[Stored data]
▬▬▬
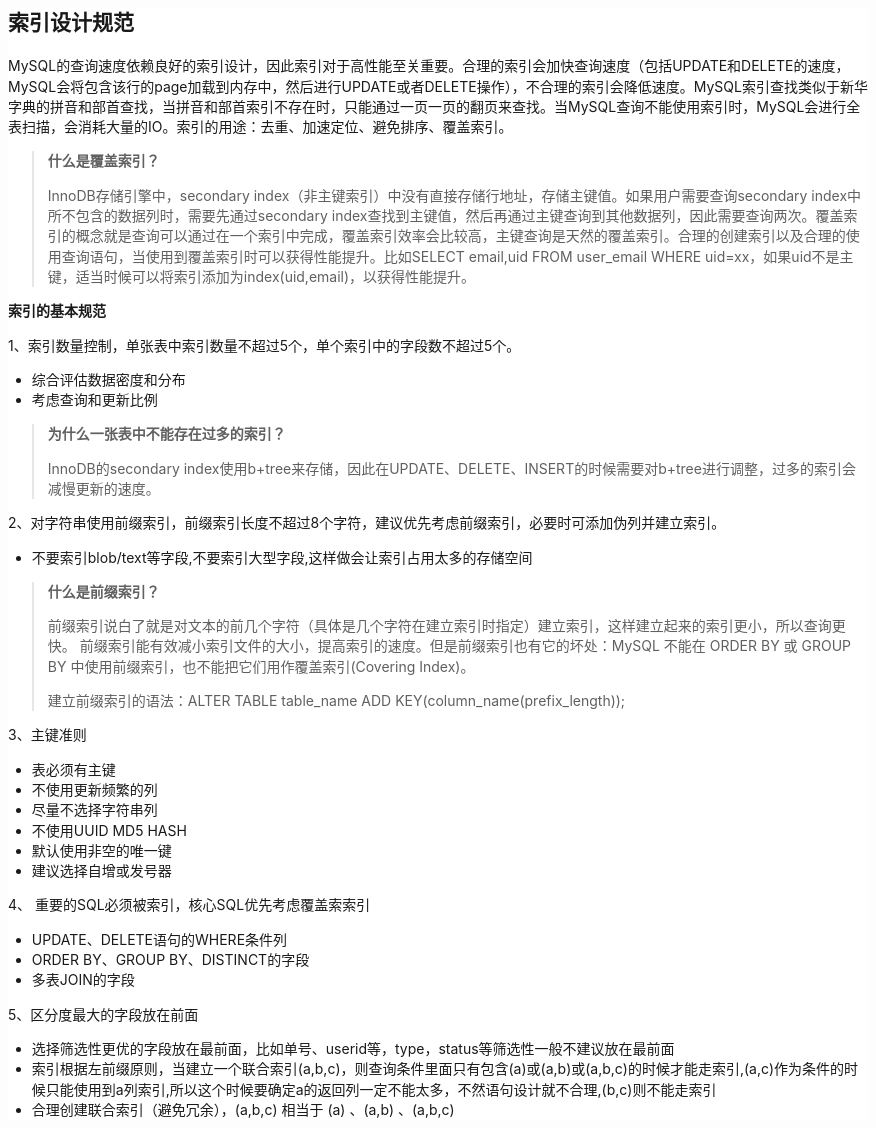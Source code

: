 ## 索引设计规范

MySQL的查询速度依赖良好的索引设计，因此索引对于高性能至关重要。合理的索引会加快查询速度（包括UPDATE和DELETE的速度，MySQL会将包含该行的page加载到内存中，然后进行UPDATE或者DELETE操作），不合理的索引会降低速度。MySQL索引查找类似于新华字典的拼音和部首查找，当拼音和部首索引不存在时，只能通过一页一页的翻页来查找。当MySQL查询不能使用索引时，MySQL会进行全表扫描，会消耗大量的IO。索引的用途：去重、加速定位、避免排序、覆盖索引。

> **什么是覆盖索引？**
>
> InnoDB存储引擎中，secondary index（非主键索引）中没有直接存储行地址，存储主键值。如果用户需要查询secondary index中所不包含的数据列时，需要先通过secondary index查找到主键值，然后再通过主键查询到其他数据列，因此需要查询两次。覆盖索引的概念就是查询可以通过在一个索引中完成，覆盖索引效率会比较高，主键查询是天然的覆盖索引。合理的创建索引以及合理的使用查询语句，当使用到覆盖索引时可以获得性能提升。比如SELECT email,uid FROM user_email WHERE uid=xx，如果uid不是主键，适当时候可以将索引添加为index(uid,email)，以获得性能提升。

**索引的基本规范**

1、索引数量控制，单张表中索引数量不超过5个，单个索引中的字段数不超过5个。

- 综合评估数据密度和分布
- 考虑查询和更新比例

> **为什么一张表中不能存在过多的索引？**
>
> InnoDB的secondary index使用b+tree来存储，因此在UPDATE、DELETE、INSERT的时候需要对b+tree进行调整，过多的索引会减慢更新的速度。

2、对字符串使用前缀索引，前缀索引长度不超过8个字符，建议优先考虑前缀索引，必要时可添加伪列并建立索引。

- 不要索引blob/text等字段,不要索引大型字段,这样做会让索引占用太多的存储空间

> **什么是前缀索引？**
>
> 前缀索引说白了就是对文本的前几个字符（具体是几个字符在建立索引时指定）建立索引，这样建立起来的索引更小，所以查询更快。 前缀索引能有效减小索引文件的大小，提高索引的速度。但是前缀索引也有它的坏处：MySQL 不能在 ORDER BY 或 GROUP BY 中使用前缀索引，也不能把它们用作覆盖索引(Covering Index)。
>
> 建立前缀索引的语法：ALTER TABLE table_name ADD KEY(column_name(prefix_length));

3、主键准则

- 表必须有主键
- 不使用更新频繁的列
- 尽量不选择字符串列
- 不使用UUID MD5 HASH
- 默认使用非空的唯一键
- 建议选择自增或发号器

4、 重要的SQL必须被索引，核心SQL优先考虑覆盖索索引

- UPDATE、DELETE语句的WHERE条件列
- ORDER BY、GROUP BY、DISTINCT的字段
- 多表JOIN的字段

5、区分度最大的字段放在前面

- 选择筛选性更优的字段放在最前面，比如单号、userid等，type，status等筛选性一般不建议放在最前面
- 索引根据左前缀原则，当建立一个联合索引(a,b,c)，则查询条件里面只有包含(a)或(a,b)或(a,b,c)的时候才能走索引,(a,c)作为条件的时候只能使用到a列索引,所以这个时候要确定a的返回列一定不能太多，不然语句设计就不合理,(b,c)则不能走索引
- 合理创建联合索引（避免冗余），(a,b,c) 相当于 (a) 、(a,b) 、(a,b,c)

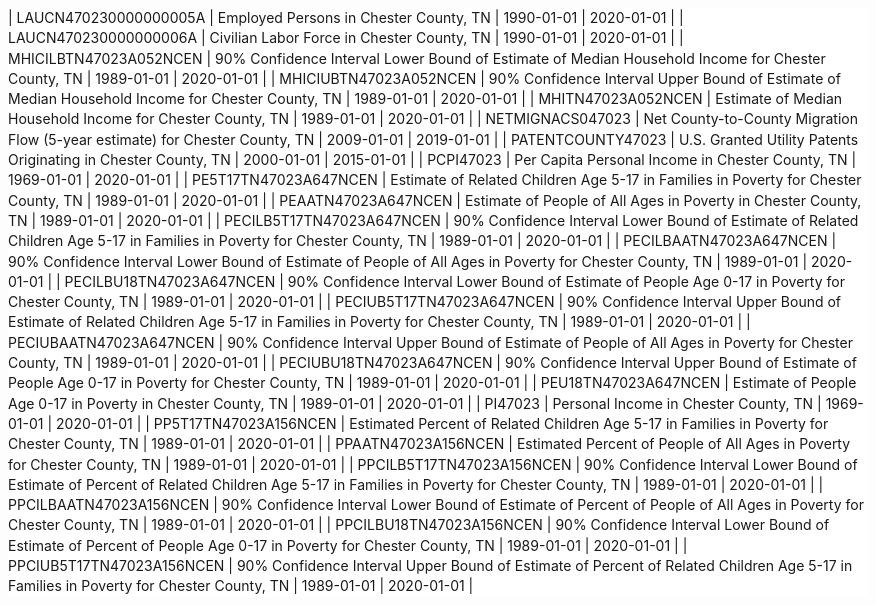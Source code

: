 | LAUCN470230000000005A     | Employed Persons in Chester County, TN                                                                                                                                      | 1990-01-01          | 2020-01-01        |
| LAUCN470230000000006A     | Civilian Labor Force in Chester County, TN                                                                                                                                  | 1990-01-01          | 2020-01-01        |
| MHICILBTN47023A052NCEN    | 90% Confidence Interval Lower Bound of Estimate of Median Household Income for Chester County, TN                                                                           | 1989-01-01          | 2020-01-01        |
| MHICIUBTN47023A052NCEN    | 90% Confidence Interval Upper Bound of Estimate of Median Household Income for Chester County, TN                                                                           | 1989-01-01          | 2020-01-01        |
| MHITN47023A052NCEN        | Estimate of Median Household Income for Chester County, TN                                                                                                                  | 1989-01-01          | 2020-01-01        |
| NETMIGNACS047023          | Net County-to-County Migration Flow (5-year estimate) for Chester County, TN                                                                                                | 2009-01-01          | 2019-01-01        |
| PATENTCOUNTY47023         | U.S. Granted Utility Patents Originating in Chester County, TN                                                                                                              | 2000-01-01          | 2015-01-01        |
| PCPI47023                 | Per Capita Personal Income in Chester County, TN                                                                                                                            | 1969-01-01          | 2020-01-01        |
| PE5T17TN47023A647NCEN     | Estimate of Related Children Age 5-17 in Families in Poverty for Chester County, TN                                                                                         | 1989-01-01          | 2020-01-01        |
| PEAATN47023A647NCEN       | Estimate of People of All Ages in Poverty in Chester County, TN                                                                                                             | 1989-01-01          | 2020-01-01        |
| PECILB5T17TN47023A647NCEN | 90% Confidence Interval Lower Bound of Estimate of Related Children Age 5-17 in Families in Poverty for Chester County, TN                                                  | 1989-01-01          | 2020-01-01        |
| PECILBAATN47023A647NCEN   | 90% Confidence Interval Lower Bound of Estimate of People of All Ages in Poverty for Chester County, TN                                                                     | 1989-01-01          | 2020-01-01        |
| PECILBU18TN47023A647NCEN  | 90% Confidence Interval Lower Bound of Estimate of People Age 0-17 in Poverty for Chester County, TN                                                                        | 1989-01-01          | 2020-01-01        |
| PECIUB5T17TN47023A647NCEN | 90% Confidence Interval Upper Bound of Estimate of Related Children Age 5-17 in Families in Poverty for Chester County, TN                                                  | 1989-01-01          | 2020-01-01        |
| PECIUBAATN47023A647NCEN   | 90% Confidence Interval Upper Bound of Estimate of People of All Ages in Poverty for Chester County, TN                                                                     | 1989-01-01          | 2020-01-01        |
| PECIUBU18TN47023A647NCEN  | 90% Confidence Interval Upper Bound of Estimate of People Age 0-17 in Poverty for Chester County, TN                                                                        | 1989-01-01          | 2020-01-01        |
| PEU18TN47023A647NCEN      | Estimate of People Age 0-17 in Poverty in Chester County, TN                                                                                                                | 1989-01-01          | 2020-01-01        |
| PI47023                   | Personal Income in Chester County, TN                                                                                                                                       | 1969-01-01          | 2020-01-01        |
| PP5T17TN47023A156NCEN     | Estimated Percent of Related Children Age 5-17 in Families in Poverty for Chester County, TN                                                                                | 1989-01-01          | 2020-01-01        |
| PPAATN47023A156NCEN       | Estimated Percent of People of All Ages in Poverty for Chester County, TN                                                                                                   | 1989-01-01          | 2020-01-01        |
| PPCILB5T17TN47023A156NCEN | 90% Confidence Interval Lower Bound of Estimate of Percent of Related Children Age 5-17 in Families in Poverty for Chester County, TN                                       | 1989-01-01          | 2020-01-01        |
| PPCILBAATN47023A156NCEN   | 90% Confidence Interval Lower Bound of Estimate of Percent of People of All Ages in Poverty for Chester County, TN                                                          | 1989-01-01          | 2020-01-01        |
| PPCILBU18TN47023A156NCEN  | 90% Confidence Interval Lower Bound of Estimate of Percent of People Age 0-17 in Poverty for Chester County, TN                                                             | 1989-01-01          | 2020-01-01        |
| PPCIUB5T17TN47023A156NCEN | 90% Confidence Interval Upper Bound of Estimate of Percent of Related Children Age 5-17 in Families in Poverty for Chester County, TN                                       | 1989-01-01          | 2020-01-01        |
▬▬▬
What to produce » In the entries above, find each line that includes the string "Median" and copy it.

Exercise output »
| MHICILBTN47023A052NCEN    | 90% Confidence Interval Lower Bound of Estimate of Median Household Income for Chester County, TN                                                                           | 1989-01-01          | 2020-01-01        |
| MHICIUBTN47023A052NCEN    | 90% Confidence Interval Upper Bound of Estimate of Median Household Income for Chester County, TN                                                                           | 1989-01-01          | 2020-01-01        |
| MHITN47023A052NCEN        | Estimate of Median Household Income for Chester County, TN                                                                                                                  | 1989-01-01          | 2020-01-01        |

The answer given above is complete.